There are times when life throws more at us than we can handle leaving us frazzled and overwhelmed.  Sickness and death do not stop.  Loved ones turn on us.  Those we thought were dependable and trustworthy are not.  Friends betray us.  Our inner circle abandons us.  People spread lies about us.  It actually sounds exactly like the experience of Jesus.  He has traveled the road we are on and understands it perfectly well.  This world is a rough and tumble place.  The Lord isn’t caught off guard by this (John 16:33).  He knows.

To expect otherwise is a mistake.  The church does not lift us out of the tribulations that are inescapable in this creation, but she does provide a support system.  We are no longer alone, solitary figures trying to fight our way through the injustices that we face.  We are part of a kingdom that is indestructible.  That is the Lord’s plan and promise.

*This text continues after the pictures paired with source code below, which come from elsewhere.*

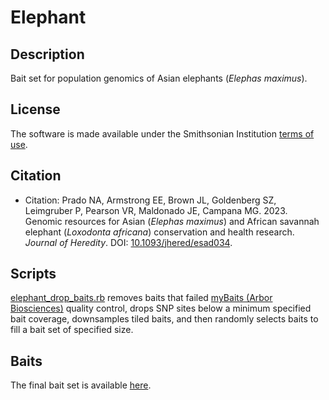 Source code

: # Elephant  
## Description  
Bait set for population genomics of Asian elephants (*Elephas maximus*).  
## License  
The software is made available under the Smithsonian Institution [terms of use](https://www.si.edu/termsofuse).  
## Citation  
* Citation: Prado NA, Armstrong EE, Brown JL, Goldenberg SZ, Leimgruber P, Pearson VR, Maldonado JE, Campana MG. 2023. Genomic resources for Asian (*Elephas maximus*) and African savannah elephant (*Loxodonta africana*) conservation and health research. *Journal of Heredity*. DOI: [10.1093/jhered/esad034](https://doi.org/10.1093/jhered/esad034).  
## Scripts  
[elephant_drop_baits.rb](elephant_drop_baits.rb) removes baits that failed [myBaits (Arbor Biosciences)](https://arborbiosci.com/genomics/targeted-sequencing/mybaits/) quality control, drops SNP sites below a minimum specified bait coverage, downsamples tiled baits, and then randomly selects baits to fill a bait set of specified size.  
## Baits  
The final bait set is available [here](elephant_baits.fa).  
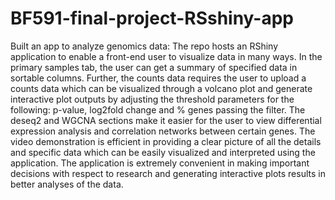 # BF591-final-project-RSshiny-app
Built an app to analyze genomics data: 
The repo hosts an RShiny application to enable a front-end user to visualize data in many ways. In the primary samples tab, the user can get a summary of specified data in sortable columns. Further, the counts data requires the user to upload a counts data which can be visualized through a volcano plot and generate interactive plot outputs by adjusting the threshold parameters for the following: p-value, log2fold change and % genes passing the filter. The deseq2 and WGCNA sections make it easier for the user to view differential expression analysis and correlation networks between certain genes. The video demonstration is efficient in providing a clear picture of all the details and specific data which can be easily visualized and interpreted using the application. The application is extremely convenient in making important decisions with respect to research and generating interactive plots results in better analyses of the data.
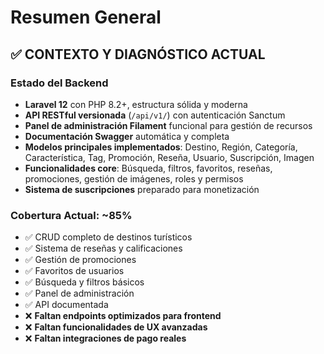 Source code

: # Resumen General

## ✅ CONTEXTO Y DIAGNÓSTICO ACTUAL

### Estado del Backend
- **Laravel 12** con PHP 8.2+, estructura sólida y moderna
- **API RESTful versionada** (`/api/v1/`) con autenticación Sanctum
- **Panel de administración Filament** funcional para gestión de recursos
- **Documentación Swagger** automática y completa
- **Modelos principales implementados**: Destino, Región, Categoría, Característica, Tag, Promoción, Reseña, Usuario, Suscripción, Imagen
- **Funcionalidades core**: Búsqueda, filtros, favoritos, reseñas, promociones, gestión de imágenes, roles y permisos
- **Sistema de suscripciones** preparado para monetización

### Cobertura Actual: ~85%
- ✅ CRUD completo de destinos turísticos
- ✅ Sistema de reseñas y calificaciones
- ✅ Gestión de promociones
- ✅ Favoritos de usuarios
- ✅ Búsqueda y filtros básicos
- ✅ Panel de administración
- ✅ API documentada
- ❌ **Faltan endpoints optimizados para frontend**
- ❌ **Faltan funcionalidades de UX avanzadas**
- ❌ **Faltan integraciones de pago reales**  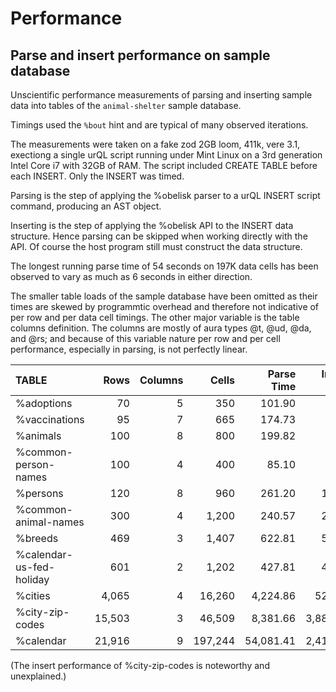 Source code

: # Performance

## Parse and insert performance on sample database

Unscientific performance measurements of parsing and inserting sample data into tables of the `animal-shelter` sample database.

Timings used the `%bout` hint and are typical of many observed iterations.

The measurements were taken on a fake zod 2GB loom, 411k, vere 3.1, exectiong a single urQL script running under Mint Linux on a 3rd generation Intel Core i7 with 32GB of RAM. The script included CREATE TABLE before each INSERT. Only the INSERT was timed.

Parsing is the step of applying the %obelisk parser to a urQL INSERT script command, producing an AST object.

Inserting is the step of applying the %obelisk API to the INSERT data structure. Hence parsing can be skipped when working directly with the API. Of course the host program still must construct the data structure.

The longest running parse time of 54 seconds on 197K data cells has been observed to vary as much as 6 seconds in either direction.

The smaller table loads of the sample database have been omitted as their times are skewed by programmtic overhead and therefore not indicative of per row and per data cell timings. The other major variable is the table columns definition. The columns are mostly of aura types @t, @ud, @da, and @rs; and because of this variable nature per row and per cell performance, especially in parsing, is not perfectly linear.

| TABLE | Rows | Columns | Cells | Parse Time | Insert Time | Parse / Row | Parse / Cell | Insert / Row | Insert / Cell |
| :---- | ---: | ------: | ----: | ---------: | ----------: | ----------: | -----------: | -----------: | ------------: |
|%adoptions| 70| 5| 350| 101.90| 6.56|  1.456| 0.291|  0.094| 0.019|
|%vaccinations| 95| 7| 665| 174.73| 9.79|  1.839| 0.263|  0.103| 0.015|
|%animals| 100| 8| 800| 199.82| 9.71|  1.998| 0.250|  0.097| 0.012|
|%common-person-names| 100| 4| 400| 85.10| 7.43|  0.851| 0.213|  0.074| 0.019|
|%persons| 120| 8| 960| 261.20| 12.93|  2.177| 0.272|  0.108| 0.013|
|%common-animal-names| 300| 4| 1,200| 240.57| 27.02|  0.802| 0.200|  0.090| 0.023|
|%breeds| 469| 3| 1,407| 622.81| 59.94|  1.328| 0.443|  0.128| 0.043|
|%calendar-us-fed-holiday| 601| 2| 1,202| 427.81| 42.85|  0.712| 0.356|  0.071| 0.036|
|%cities| 4,065| 4| 16,260| 4,224.86| 521.60|  1.039| 0.260|  0.128| 0.032|
|%city-zip-codes| 15,503| 3| 46,509| 8,381.66| 3,880.32|  0.541| 0.180|  0.250| 0.083|
|%calendar| 21,916| 9| 197,244| 54,081.41| 2,415.45|  2.468| 0.274|  0.110| 0.012|

(The insert performance of %city-zip-codes is noteworthy and unexplained.) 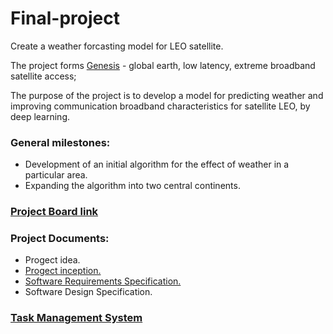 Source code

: # Final-project
Create a weather forcasting model for LEO satellite.

The project forms [Genesis](https://innovationisrael.org.il/content/%D7%9E%D7%A4%D7%92%D7%A9-%D7%94%D7%AA%D7%A0%D7%A2%D7%94-%D7%9C%D7%9E%D7%90%D7%92%D7%93-genesis) - global earth, low latency, extreme broadband satellite access; 


The purpose of the project is to develop a model for predicting weather and improving communication broadband characteristics for satellite LEO, by deep learning. 


### General milestones:
- Development of an initial algorithm for the effect of weather in a particular area.
- Expanding the algorithm into two central continents.


### [Project Board link](https://github.com/MichaLasry/Final-project/projects/1)

### Project Documents:
- Progect idea.
- [Progect inception.](https://github.com/MichaLasry/Final-project/wiki/Inception)
- [Software Requirements Specification.](https://github.com/MichaLasry/Final-project/wiki/SRS)
- Software Design Specification.


### [Task Management System](https://github.com/MichaLasry/Final-project/issues)
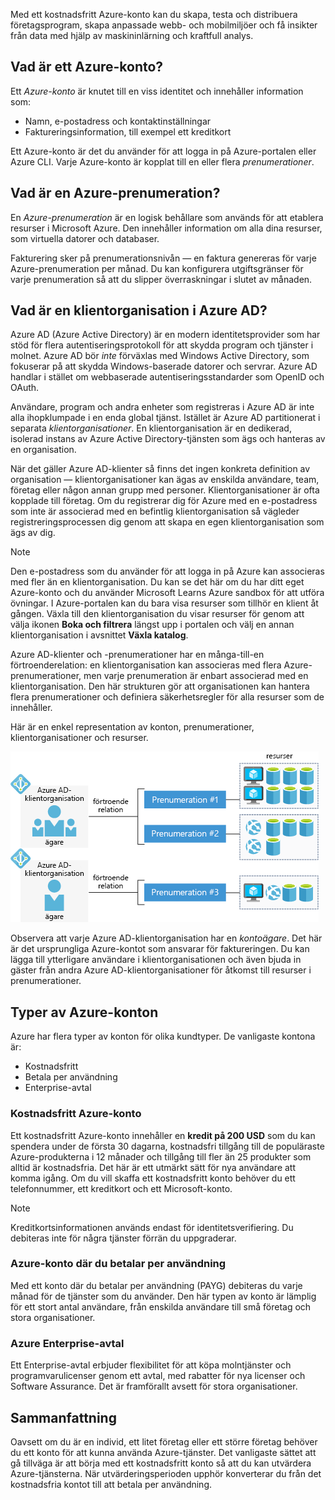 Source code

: Med ett kostnadsfritt Azure-konto kan du skapa, testa och distribuera företagsprogram, skapa anpassade webb- och mobilmiljöer och få insikter från data med hjälp av maskininlärning och kraftfull analys.

## <a name="what-is-an-azure-account"></a>Vad är ett Azure-konto?

Ett _Azure-konto_ är knutet till en viss identitet och innehåller information som:

- Namn, e-postadress och kontaktinställningar
- Faktureringsinformation, till exempel ett kreditkort

Ett Azure-konto är det du använder för att logga in på Azure-portalen eller Azure CLI. Varje Azure-konto är kopplat till en eller flera _prenumerationer_.

## <a name="what-is-an-azure-subscription"></a>Vad är en Azure-prenumeration?

En _Azure-prenumeration_ är en logisk behållare som används för att etablera resurser i Microsoft Azure. Den innehåller information om alla dina resurser, som virtuella datorer och databaser.

Fakturering sker på prenumerationsnivån &mdash; en faktura genereras för varje Azure-prenumeration per månad. Du kan konfigurera utgiftsgränser för varje prenumeration så att du slipper överraskningar i slutet av månaden.

## <a name="what-is-an-azure-ad-tenant"></a>Vad är en klientorganisation i Azure AD?

Azure AD (Azure Active Directory) är en modern identitetsprovider som har stöd för flera autentiseringsprotokoll för att skydda program och tjänster i molnet. Azure AD bör _inte_ förväxlas med Windows Active Directory, som fokuserar på att skydda Windows-baserade datorer och servrar. Azure AD handlar i stället om webbaserade autentiseringsstandarder som OpenID och OAuth.

Användare, program och andra enheter som registreras i Azure AD är inte alla ihopklumpade i en enda global tjänst. Istället är Azure AD partitionerat i separata _klientorganisationer_. En klientorganisation är en dedikerad, isolerad instans av Azure Active Directory-tjänsten som ägs och hanteras av en organisation.

När det gäller Azure AD-klienter så finns det ingen konkreta definition av organisation &mdash; klientorganisationer kan ägas av enskilda användare, team, företag eller någon annan grupp med personer. Klientorganisationer är ofta kopplade till företag. Om du registrerar dig för Azure med en e-postadress som inte är associerad med en befintlig klientorganisation så vägleder registreringsprocessen dig genom att skapa en egen klientorganisation som ägs av dig.

> [!NOTE]
> Den e-postadress som du använder för att logga in på Azure kan associeras med fler än en klientorganisation. Du kan se det här om du har ditt eget Azure-konto och du använder Microsoft Learns Azure sandbox för att utföra övningar. I Azure-portalen kan du bara visa resurser som tillhör en klient åt gången. Växla till den klientorganisation du visar resurser för genom att välja ikonen **Boka och filtrera** längst upp i portalen och välj en annan klientorganisation i avsnittet **Växla katalog**.

Azure AD-klienter och -prenumerationer har en många-till-en förtroenderelation: en klientorganisation kan associeras med flera Azure-prenumerationer, men varje prenumeration är enbart associerad med en klientorganisation. Den här strukturen gör att organisationen kan hantera flera prenumerationer och definiera säkerhetsregler för alla resurser som de innehåller.

Här är en enkel representation av konton, prenumerationer, klientorganisationer och resurser.

![Diagram som visar hur konton, klientorganisationer, prenumerationer och resurser fungerar tillsammans](../media/3-azure-ad-tenant.png)

Observera att varje Azure AD-klientorganisation har en _kontoägare_. Det här är det ursprungliga Azure-kontot som ansvarar för faktureringen. Du kan lägga till ytterligare användare i klientorganisationen och även bjuda in gäster från andra Azure AD-klientorganisationer för åtkomst till resurser i prenumerationer.

## <a name="azure-account-types"></a>Typer av Azure-konton

Azure har flera typer av konton för olika kundtyper. De vanligaste kontona är:

- Kostnadsfritt
- Betala per användning
- Enterprise-avtal

### <a name="azure-free-account"></a>Kostnadsfritt Azure-konto

Ett kostnadsfritt Azure-konto innehåller en **kredit på 200 USD** som du kan spendera under de första 30 dagarna, kostnadsfri tillgång till de populäraste Azure-produkterna i 12 månader och tillgång till fler än 25 produkter som alltid är kostnadsfria. Det här är ett utmärkt sätt för nya användare att komma igång. Om du vill skaffa ett kostnadsfritt konto behöver du ett telefonnummer, ett kreditkort och ett Microsoft-konto.

> [!NOTE]
> Kreditkortsinformationen används endast för identitetsverifiering. Du debiteras inte för några tjänster förrän du uppgraderar.

### <a name="azure-pay-as-you-go-account"></a>Azure-konto där du betalar per användning

Med ett konto där du betalar per användning (PAYG) debiteras du varje månad för de tjänster som du använder. Den här typen av konto är lämplig för ett stort antal användare, från enskilda användare till små företag och stora organisationer.

### <a name="azure-enterprise-agreement"></a>Azure Enterprise-avtal

Ett Enterprise-avtal erbjuder flexibilitet för att köpa molntjänster och programvarulicenser genom ett avtal, med rabatter för nya licenser och Software Assurance. Det är framförallt avsett för stora organisationer.

## <a name="summary"></a>Sammanfattning

Oavsett om du är en individ, ett litet företag eller ett större företag behöver du ett konto för att kunna använda Azure-tjänster. Det vanligaste sättet att gå tillväga är att börja med ett kostnadsfritt konto så att du kan utvärdera Azure-tjänsterna. När utvärderingsperioden upphör konverterar du från det kostnadsfria kontot till att betala per användning.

David was as special as they come.  He was a man after God’s own heart (Acts 13:22).  He was the Lord’s handpicked king to lead His people (1 Samuel 16:12).  He wrote many of the psalms, including the beloved twenty-third, which is likely the most famous of them all.  Yet, his legacy is scarred by some of the most horrible sins.  His resume includes adultery and murder.  We will be terribly disappointed if we are looking for a collection of perfect people.  The church is comprised of anything but.

We could draw up a list of biblical heroes from Genesis to Revelation and not a one of them would be flawless.  Check the genealogy of our Savior in the first chapter of the New Testament and discover quite a few sketchy characters.  It is His somewhat-embarrassing family tree and through them God brought His Son to save us from our sins.  Spotless is not exactly the word to describe them.  He was.  They were not.

That brings us to His church; twenty-first century edition.  It can often be a ragtag looking assortment of sin-scarred folks with ugly histories.  That is a human perspective.  God sees us differently.  He looks through the blood of the lamb and sees forgiven sons and daughters.  He holds us near and dear.  We are His family.  What an astonishing portrait it is.  As scruffy and disheveled as we may appear to each other, He calls us His children.  It is quite amazing, isn’t it?